Recent student demands for the increasing institutionalization of ethnic studies and queer studies at Harvard get at the heart of one of the central tensions in the idea of the university. It is possible in one sense to think of universities as institutions whose function is essentially conservative: they exist in order to preserve and transmit traditional forms of knowledge, and so maintain profound ties to the past. But at the same time, the relative autonomy of universities has allowed them to function historically as sites of critique and iconoclasm. The strange thing about universities in this sense is that they are at once staunch defenders of tradition and hotbeds of radicalism.
While popular accounts of the “culture wars” would have us believe that the university is divided between traditionalists and radicals, few academics fall neatly into one of these two camps. Most academics are both traditional and radical in their intellectual commitments, and in this sense they live out the contradictions of the university in a very real way. The way that academics formulate the “problem” of the emergence of new disciplines —how to continue to value the old texts, methodologies, and ways of thinking at the same time that we struggle to come to terms with the new ones—is a testament to this defining ambivalence.
As a newly minted Ph.D. with a strong investment in the new disciplines—my research and teaching are primarily in the field of queer studies—I don’t think that such ambivalence is necessarily a problem. It is good for academics to struggle with such impossible demands: it makes them smarter. What is a problem, I’d suggest, is the synergy between academic ambivalence and institutional inertia. As in other large bureaucratic institutions, the rate of change in the university tends to be very slow. This is particularly true when what is at issue are the deep, organizing structures that make up an institution, and in the university, those structures are called the disciplines.
Disciplines do change over time, whether we recognize those changes or not. Departments such as English or sociology or biology or classics are not timeless; rather, they are man-made artifacts that emerged out of particular historical contexts.
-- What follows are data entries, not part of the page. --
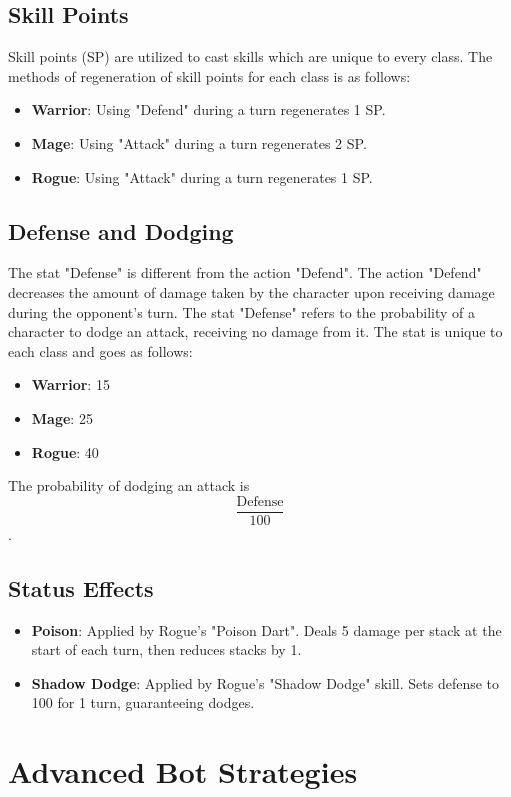 \documentclass[12pt]{article}
\begin{document}
\subsection{Skill Points}
Skill points (SP) are utilized to cast skills which are unique to every class. The methods of regeneration of skill points for each class is as follows:
\begin{itemize}
    \item \textbf{Warrior}: Using "Defend" during a turn regenerates 1 SP.
    \item \textbf{Mage}: Using "Attack" during a turn regenerates 2 SP.
    \item \textbf{Rogue}: Using "Attack" during a turn regenerates 1 SP.
\end{itemize}

\subsection{Defense and Dodging}
The stat "Defense" is different from the action "Defend". The action "Defend" decreases the amount of damage taken by the character upon receiving damage during the opponent's turn. The stat "Defense" refers to the probability of a character to dodge an attack, receiving no damage from it. The stat is unique to each class and goes as follows:
\begin{itemize}
    \item \textbf{Warrior}: 15
    \item \textbf{Mage}: 25
    \item \textbf{Rogue}: 40
\end{itemize}
The probability of dodging an attack is $$\frac{\text{Defense}}{100}$$.

\subsection{Status Effects}
\begin{itemize}
    \item \textbf{Poison}: Applied by Rogue's "Poison Dart". Deals 5 damage per stack at the start of each turn, then reduces stacks by 1.
    \item \textbf{Shadow Dodge}: Applied by Rogue's "Shadow Dodge" skill. Sets defense to 100 for 1 turn, guaranteeing dodges.
\end{itemize}

\section{Advanced Bot Strategies}
\label{sec:advanced}
\end{document}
While some disciplines are older than others, every discipline was new once upon a time. The deck is stacked against upstart disciplines, but this is especially true of the so-called “identity-based disciplines,” a range of new and not-so-new fields including women’s studies, Afro-American studies, ethnic studies, queer or lesbian, gay, bisexual and transgender (LGBT) studies, Latino studies, Native American studies and disability studies.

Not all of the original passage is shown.